Might want to post below in tournaments section to get more interest.


----------



## Hillbilly910 (Jan 6, 2009)

where is the east shore ramp(im guessing east? LOL)
we've put in at north shore, where the 2 bait stores are.
Any directions would be nice, coming in off 124 i think.

HB


----------



## Bassnpro1 (Apr 6, 2004)

HB, I can't give you directions, but if you look at google maps on a sattelite view, you can't miss it. It is the biggest ramp on the lake and it is in the SE corner. It is off Township HWY 266 or lucas lane. It looks like take 50 turn right on 753, then right on CO hwy 51, then right on 266.


----------



## Hillbilly910 (Jan 6, 2009)

I think i found it, its the ramp due west from the spillway area.

Thanks

HB


----------



## warden (Jun 14, 2007)

I believe you are by the sailboat docks. Go east from north or south ramps, turn right at the big island.


----------



## Hillbilly910 (Jan 6, 2009)

got it, thanks

HB


----------



## Rockyfork Guy (Aug 31, 2010)

Oh i forgot to mention just some of the things that goes on when getting ready for a tourny,pre fishing or the day of.Pull ur boat out of the water and dont have the comman sense to pull away from the front of the lauching area,so other people can get to the lauch docks,when u park your car,dont try to back in a space or un hook it to take up only 2 spaces,pull cross wise and take up 4 or more spaces,when its busy and not many spaces left.Throw wake on everyone when you leave an area or come into an area ,take your boat inbetween the bank and someone else fishing that area, block the ramps while you take 15 minutes getting ready to go home,i cant wait.


----------



## ostbucks98 (Apr 14, 2004)

I usually get that treatment from the pleasure boaters,lol.


----------



## bass (Apr 14, 2004)

Seem like you are the one with the attitude !


----------



## Hillbilly910 (Jan 6, 2009)

...dosent play well with others...


----------



## ostbucks98 (Apr 14, 2004)

Rockyfork guy I wasnt refering to you being a pleasure boater. Im saying I get everything you mentioned above from pleasure boaters not fisherman. It doesnt matter if tourny's are going on or not that lake gets plenty of attention.


----------



## Rockyfork Guy (Aug 31, 2010)

Im not going to argue with you,i fish the lake every week,several days a week,and i know what goes on there.Most of the local people that fish the lake feel the same way i do.The large bass tournys that were held on rocky last year had the worse group of inconsiderate fishermen i have every been around.I get sick of there attitudes,there manners,there overall attitude when it comes to fellow fishmen.They care about no one but themselves.


----------



## gabassman (Feb 2, 2006)

Hey Rockyfork Guy, I can relate to what you are saying but it's not every bass fishermen, a few bad apples can spoil the basket.

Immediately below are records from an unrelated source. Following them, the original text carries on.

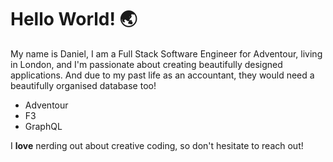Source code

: # Hello World! 🌏

My name is Daniel, I am a Full Stack Software Engineer for Adventour, living in London, and I'm passionate about creating beautifully designed applications. And due to my past life as an accountant, they would need a beautifully organised database too!

- Adventour
- F3
- GraphQL

I **love** nerding out about creative coding, so don't hesitate to reach out!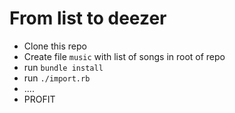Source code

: # From list to deezer

- Clone this repo
- Create file `music` with list of songs in root of repo
- run `bundle install`
- run `./import.rb`
- ....
- PROFIT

Those things happen on every lake in every state, from 300 acres to 150000 acres. Go to Cowan, then you will have the sail boaters who think the own the ramps. They rig up and then sit and bulls#*t for 20 minutes. I've had a few at the sailboat docks try and tell me I couldn't fish there, lmao. We don't have the pleasure of the big lakes like most of the other states, we have more people fishing per acre of water than any other state in the country. Let's face it, all we can do is grin and bear it or give up the sport. Hope to see you on the lake, I'll guarantee I will never cut anyone off or invade their area. I'm an old school fisherman like yourself.


----------



## ostbucks98 (Apr 14, 2004)

The funny thing is I dont think anyone in this thread is guilty of what your talking about. so its kind of like preaching to the choir. Your taking your frustrations out on the ones who can relate with you the most. Just cause we fish tourny's doesnt mean were assholes its just a competitive way to do what we love. This is just a small fun tourny how come you werent down there last sunday protesting the "DARE" tourny?


----------



## Hillbilly910 (Jan 6, 2009)

ostbucks98 said:


> The funny thing is I dont think anyone in this thread is guilty of what your talking about. so its kind of like preaching to the choir. Your taking your frustrations out on the ones who can relate with you the most. Just cause we fish tourny's doesnt mean were assholes its just a competitive way to do what we love.QUOTE]
> 
> Couldnt have said it better


----------



## ostbucks98 (Apr 14, 2004)

I had fun and caught alot of bass but werent good enough to make weight. Was a fun event and look forward attending the next one. Thanks for hosting skeeter and it was nice to meet you.


----------



## DaleM (Apr 5, 2004)

Rockyforkguy
Did you forget to take your medication today?
Man you really need to chill out dude. I've also fished that lake for many many years and haven't seen half what you describe. If these guys are that bad, contact the Ranger. That's part of their job. If your that unhappy why not find another lake to fish? All your going to do is have a heart attack. There are bad and good guys in every tournament. I seriously doubt that all of the ones that fish tournaments are as bad as you say. You will always get a few, that I will agree with you on.
Here's hoping you have a better week ahead.


----------



## Hillbilly910 (Jan 6, 2009)

please keep us informed for the next one, we had fun. Didnt bother weighing in our 2 scrawny fish. Got hung up on some fish on beds, and it didnt pan out.

HB


----------



## AndOne (Apr 18, 2011)

I fish Rocky Fork one weekend a year. I have fished the lake for about 10 years now and always seem to fish it during a tourny. We panfish and love fishing it, clean, brush, docks, and coves. We did run into a few people who were jerks about us sitting in a certain area fishing brush and stumps for crappie and gills. Normally if we see someone bass fishing, we invite them in the area to try their luck with bass. If you want to fish for something I'm not fishing for and want to throw a few cast in the area...have at it. We are all doing one of the best hobbies....fish!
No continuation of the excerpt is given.